** Source material follows **
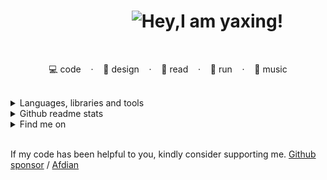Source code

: <h1 align="center">
    <picture>
      &nbsp;&nbsp;&nbsp;&nbsp;&nbsp;&nbsp;&nbsp;&nbsp;&nbsp;&nbsp;&nbsp;&nbsp;&nbsp;&nbsp;&nbsp;&nbsp;&nbsp;&nbsp;
     <source media="(prefers-color-scheme: dark)" srcset="https://readme-typing-svg.demolab.com?font=Fira+Code&weight=500&size=25&pause=1000&color=FFFFFF&vCenter=true&random=false&width=435&height=31&lines=Hey%2CI+am+yaxing!%F0%9F%91%8B">
     <source media="(prefers-color-scheme: light)" srcset="https://readme-typing-svg.demolab.com?font=Fira+Code&weight=500&size=25&pause=1000&color=666666&vCenter=true&random=false&width=435&height=31&lines=Hey%2CI+am+yaxing!%F0%9F%91%8B">
     <img alt="Hey,I am yaxing!" src="">
    </picture>
</h1>

<br />

<div align="center">
  <p>
    <span>💻 code</span> &nbsp;&nbsp; · &nbsp;&nbsp;
    <span>📐 design</span> &nbsp;&nbsp; · &nbsp;&nbsp;
    <span>📖 read</span> &nbsp;&nbsp; · &nbsp;&nbsp;
    <span>🏃 run</span> &nbsp;&nbsp; · &nbsp;&nbsp;
    <span>🎸 music</span>
  </p>
</div>

<br />

<div>
 <details>
  <summary>Languages, libraries and tools</summary>
  <br />
   <table>
     <tbody>
      <tr>
       <td>frontend</td>
       <td>
         <a href=""><img src="https://profilinator.rishav.dev/skills-assets/vuejs-original-wordmark.svg" alt="" height="50"/></a> &nbsp;
         <a href=""><img src="https://profilinator.rishav.dev/skills-assets/typescript-original.svg" alt="" height="50"/></a> &nbsp;
         <a href=""><img src="https://profilinator.rishav.dev/skills-assets/sass-original.svg" alt="" height="50"/></a> &nbsp;
         <a href=""><img src="https://profilinator.rishav.dev/skills-assets/webpack-original.svg" alt="" height="50"/></a> &nbsp;
         <a href=""><img src="https://profilinator.rishav.dev/skills-assets/git-scm-icon.svg" alt="" height="50"/></a> &nbsp;
         <a href=""><img src="https://profilinator.rishav.dev/skills-assets/figma-icon.svg" alt="" height="50"/></a> &nbsp;
         <a href=""><img src="https://profilinator.rishav.dev/skills-assets/jest.svg" alt="" height="50"/></a> &nbsp;
         <a href=""><img src="https://profilinator.rishav.dev/skills-assets/tailwindcss.svg" alt="" height="50"/></a> &nbsp;
         <a href=""><img src="https://profilinator.rishav.dev/skills-assets/mocha.png" alt="" height="50"/></a> &nbsp;
         <a href=""><img src="https://profilinator.rishav.dev/skills-assets/chai.png" alt="" height="50"/></a>
       </td>
      </tr>
      <tr>
       <td>backend</td>
       <td>
         <a href=""><img src="https://profilinator.rishav.dev/skills-assets/mongodb-original-wordmark.svg" alt="" height="50"/></a> &nbsp;
         <a href=""><img src="https://profilinator.rishav.dev/skills-assets/nodejs-original-wordmark.svg" alt="" height="50"/></a> &nbsp;
         <a href=""><img src="https://profilinator.rishav.dev/skills-assets/nginx-original.svg" alt="" height="50"/></a> &nbsp;
         <a href=""><img src="https://profilinator.rishav.dev/skills-assets/nestjs.svg" alt="" height="50"/></a> &nbsp;
         <a href=""><img src="https://profilinator.rishav.dev/skills-assets/graphql.png" alt="" height="50"/></a>
       </td>
      </tr>
      <tr>
       <td>devops</td>
       <td>
         <a href=""><img src="https://profilinator.rishav.dev/skills-assets/linux-original.svg" alt="" height="50"/></a> &nbsp;
         <a href=""><img src="https://profilinator.rishav.dev/skills-assets/docker-original-wordmark.svg" alt="" height="50"/></a> &nbsp;
         <a href=""><img src="https://profilinator.rishav.dev/skills-assets/jenkins-icon.svg" alt="" height="50"/></a> &nbsp;
         <a href=""><img src="https://profilinator.rishav.dev/skills-assets/powershell.png" alt="" height="50"/></a> &nbsp;
         <a href=""><img src="https://profilinator.rishav.dev/skills-assets/gitlab.svg" alt="" height="50"/></a> &nbsp;
         <a href=""><img src="https://profilinator.rishav.dev/skills-assets/go-original.svg" alt="" height="50"/></a> &nbsp;
         <a href=""><img src="https://profilinator.rishav.dev/skills-assets/microsoft_azure-icon.svg" alt="" height="50"/></a>
       </td>
      </tr>
     </tbody>
  </table>
 </details>
</div>

<div>
 <details>
  <summary>Github readme stats</summary>
  <br />
  <picture>
    <source media="(prefers-color-scheme: dark)" srcset="https://github-readme-stats.vercel.app/api?username=yaxingson&border_color=3d444d&theme=dark">
    <source media="(prefers-color-scheme: light)" srcset="https://github-readme-stats.vercel.app/api?username=yaxingson&border_color=d1d9e0">
    <img height="180" src="https://github-readme-stats.vercel.app/api?username=yaxingson&theme=tokyonight"/>
  </picture>
  <picture>
   <source media="(prefers-color-scheme: dark)" srcset="https://github-readme-stats.vercel.app/api/top-langs/?username=yaxingson&langs_count=6&layout=compact&border_color=3d444d&theme=dark">
   <source media="(prefers-color-scheme: light)" srcset="https://github-readme-stats.vercel.app/api/top-langs/?username=yaxingson&langs_count=6&layout=compact&border_color=d1d9e0">
   <img height="180" align="right" src="https://github-readme-stats.vercel.app/api/top-langs/?username=yaxingson&langs_count=6&layout=compact"/> 
  </picture>
 </details>
</div>

<div>
 <details>
  <summary>Find me on</summary>
  <br />
  <div align="center">
   <img src="https://img.shields.io/badge/-blog-%23fff?style=flat&logo=about.me&labelColor=gray" alt="" />
    &nbsp; &nbsp; &nbsp;&nbsp; &nbsp; &nbsp;
   <img src="https://img.shields.io/badge/-gitee-%23fff?style=flat&logo=gitee&labelColor=%23c71d23" alt="" />
   &nbsp; &nbsp; &nbsp; &nbsp; &nbsp; &nbsp;
   <img src="https://img.shields.io/badge/-juejin-%23fff?style=flat&logo=juejin&labelColor=%231e80ff&logoColor=white" alt="" />
   &nbsp; &nbsp; &nbsp; &nbsp; &nbsp; &nbsp;
   <img src="https://img.shields.io/badge/-leetcode-%23fff?style=flat&logo=leetcode&labelColor=%23ffa116&logoColor=white" alt="" />
   &nbsp; &nbsp; &nbsp; &nbsp; &nbsp; &nbsp;
   <img src="https://img.shields.io/badge/-bilibili-%23fff?style=flat&logo=bilibili&labelColor=%2300a1d6&logoColor=white" alt="" />
   &nbsp;&nbsp;&nbsp;&nbsp;&nbsp;&nbsp;
   <img src="https://img.shields.io/badge/-tiktok-%23fff?style=flat&logo=tiktok&labelColor=%23090909&logoColor=white" alt="" />
 </div>
 </details>
</div>

<br />

<p>If my code has been helpful to you, kindly consider supporting me. <a href="/">Github sponsor</a> / <a href="">Afdian</a></p>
** End of Source material **
- [About this exercise]: Word for word, repeat each line of the records, and leave every image out.

- [The answer]:
Source code

: <h1 align="center">
    <picture>
      &nbsp;&nbsp;&nbsp;&nbsp;&nbsp;&nbsp;&nbsp;&nbsp;&nbsp;&nbsp;&nbsp;&nbsp;&nbsp;&nbsp;&nbsp;&nbsp;&nbsp;&nbsp;
     <source media="(prefers-color-scheme: dark)" srcset="https://readme-typing-svg.demolab.com?font=Fira+Code&weight=500&size=25&pause=1000&color=FFFFFF&vCenter=true&random=false&width=435&height=31&lines=Hey%2CI+am+yaxing!%F0%9F%91%8B">
     <source media="(prefers-color-scheme: light)" srcset="https://readme-typing-svg.demolab.com?font=Fira+Code&weight=500&size=25&pause=1000&color=666666&vCenter=true&random=false&width=435&height=31&lines=Hey%2CI+am+yaxing!%F0%9F%91%8B">
     <img alt="Hey,I am yaxing!" src="">
    </picture>
</h1>

<br />

<div align="center">
  <p>
    <span>💻 code</span> &nbsp;&nbsp; · &nbsp;&nbsp;
    <span>📐 design</span> &nbsp;&nbsp; · &nbsp;&nbsp;
    <span>📖 read</span> &nbsp;&nbsp; · &nbsp;&nbsp;
    <span>🏃 run</span> &nbsp;&nbsp; · &nbsp;&nbsp;
    <span>🎸 music</span>
  </p>
</div>

<br />

<div>
 <details>
  <summary>Languages, libraries and tools</summary>
  <br />
   <table>
     <tbody>
      <tr>
       <td>frontend</td>
       <td>
         <a href=""><img src="https://profilinator.rishav.dev/skills-assets/vuejs-original-wordmark.svg" alt="" height="50"/></a> &nbsp;
         <a href=""><img src="https://profilinator.rishav.dev/skills-assets/typescript-original.svg" alt="" height="50"/></a> &nbsp;
         <a href=""><img src="https://profilinator.rishav.dev/skills-assets/sass-original.svg" alt="" height="50"/></a> &nbsp;
         <a href=""><img src="https://profilinator.rishav.dev/skills-assets/webpack-original.svg" alt="" height="50"/></a> &nbsp;
         <a href=""><img src="https://profilinator.rishav.dev/skills-assets/git-scm-icon.svg" alt="" height="50"/></a> &nbsp;
         <a href=""><img src="https://profilinator.rishav.dev/skills-assets/figma-icon.svg" alt="" height="50"/></a> &nbsp;
         <a href=""><img src="https://profilinator.rishav.dev/skills-assets/jest.svg" alt="" height="50"/></a> &nbsp;
         <a href=""><img src="https://profilinator.rishav.dev/skills-assets/tailwindcss.svg" alt="" height="50"/></a> &nbsp;
         <a href=""><img src="https://profilinator.rishav.dev/skills-assets/mocha.png" alt="" height="50"/></a> &nbsp;
         <a href=""><img src="https://profilinator.rishav.dev/skills-assets/chai.png" alt="" height="50"/></a>
       </td>
      </tr>
      <tr>
       <td>backend</td>
       <td>
         <a href=""><img src="https://profilinator.rishav.dev/skills-assets/mongodb-original-wordmark.svg" alt="" height="50"/></a> &nbsp;
         <a href=""><img src="https://profilinator.rishav.dev/skills-assets/nodejs-original-wordmark.svg" alt="" height="50"/></a> &nbsp;
         <a href=""><img src="https://profilinator.rishav.dev/skills-assets/nginx-original.svg" alt="" height="50"/></a> &nbsp;
         <a href=""><img src="https://profilinator.rishav.dev/skills-assets/nestjs.svg" alt="" height="50"/></a> &nbsp;
         <a href=""><img src="https://profilinator.rishav.dev/skills-assets/graphql.png" alt="" height="50"/></a>
       </td>
      </tr>
      <tr>
       <td>devops</td>
       <td>
         <a href=""><img src="https://profilinator.rishav.dev/skills-assets/linux-original.svg" alt="" height="50"/></a> &nbsp;
         <a href=""><img src="https://profilinator.rishav.dev/skills-assets/docker-original-wordmark.svg" alt="" height="50"/></a> &nbsp;
         <a href=""><img src="https://profilinator.rishav.dev/skills-assets/jenkins-icon.svg" alt="" height="50"/></a> &nbsp;
         <a href=""><img src="https://profilinator.rishav.dev/skills-assets/powershell.png" alt="" height="50"/></a> &nbsp;
         <a href=""><img src="https://profilinator.rishav.dev/skills-assets/gitlab.svg" alt="" height="50"/></a> &nbsp;
         <a href=""><img src="https://profilinator.rishav.dev/skills-assets/go-original.svg" alt="" height="50"/></a> &nbsp;
         <a href=""><img src="https://profilinator.rishav.dev/skills-assets/microsoft_azure-icon.svg" alt="" height="50"/></a>
       </td>
      </tr>
     </tbody>
  </table>
 </details>
</div>

<div>
 <details>
  <summary>Github readme stats</summary>
  <br />
  <picture>
    <source media="(prefers-color-scheme: dark)" srcset="https://github-readme-stats.vercel.app/api?username=yaxingson&border_color=3d444d&theme=dark">
    <source media="(prefers-color-scheme: light)" srcset="https://github-readme-stats.vercel.app/api?username=yaxingson&border_color=d1d9e0">
    <img height="180" src="https://github-readme-stats.vercel.app/api?username=yaxingson&theme=tokyonight"/>
  </picture>
  <picture>
   <source media="(prefers-color-scheme: dark)" srcset="https://github-readme-stats.vercel.app/api/top-langs/?username=yaxingson&langs_count=6&layout=compact&border_color=3d444d&theme=dark">
   <source media="(prefers-color-scheme: light)" srcset="https://github-readme-stats.vercel.app/api/top-langs/?username=yaxingson&langs_count=6&layout=compact&border_color=d1d9e0">
   <img height="180" align="right" src="https://github-readme-stats.vercel.app/api/top-langs/?username=yaxingson&langs_count=6&layout=compact"/> 
  </picture>
 </details>
</div>

<div>
 <details>
  <summary>Find me on</summary>
  <br />
  <div align="center">
   <img src="https://img.shields.io/badge/-blog-%23fff?style=flat&logo=about.me&labelColor=gray" alt="" />
    &nbsp; &nbsp; &nbsp;&nbsp; &nbsp; &nbsp;
   <img src="https://img.shields.io/badge/-gitee-%23fff?style=flat&logo=gitee&labelColor=%23c71d23" alt="" />
   &nbsp; &nbsp; &nbsp; &nbsp; &nbsp; &nbsp;
   <img src="https://img.shields.io/badge/-juejin-%23fff?style=flat&logo=juejin&labelColor=%231e80ff&logoColor=white" alt="" />
   &nbsp; &nbsp; &nbsp; &nbsp; &nbsp; &nbsp;
   <img src="https://img.shields.io/badge/-leetcode-%23fff?style=flat&logo=leetcode&labelColor=%23ffa116&logoColor=white" alt="" />
   &nbsp; &nbsp; &nbsp; &nbsp; &nbsp; &nbsp;
   <img src="https://img.shields.io/badge/-bilibili-%23fff?style=flat&logo=bilibili&labelColor=%2300a1d6&logoColor=white" alt="" />
   &nbsp;&nbsp;&nbsp;&nbsp;&nbsp;&nbsp;
   <img src="https://img.shields.io/badge/-tiktok-%23fff?style=flat&logo=tiktok&labelColor=%23090909&logoColor=white" alt="" />
 </div>
 </details>
</div>

<br />

<p>If my code has been helpful to you, kindly consider supporting me. <a href="/">Github sponsor</a> / <a href="">Afdian</a></p>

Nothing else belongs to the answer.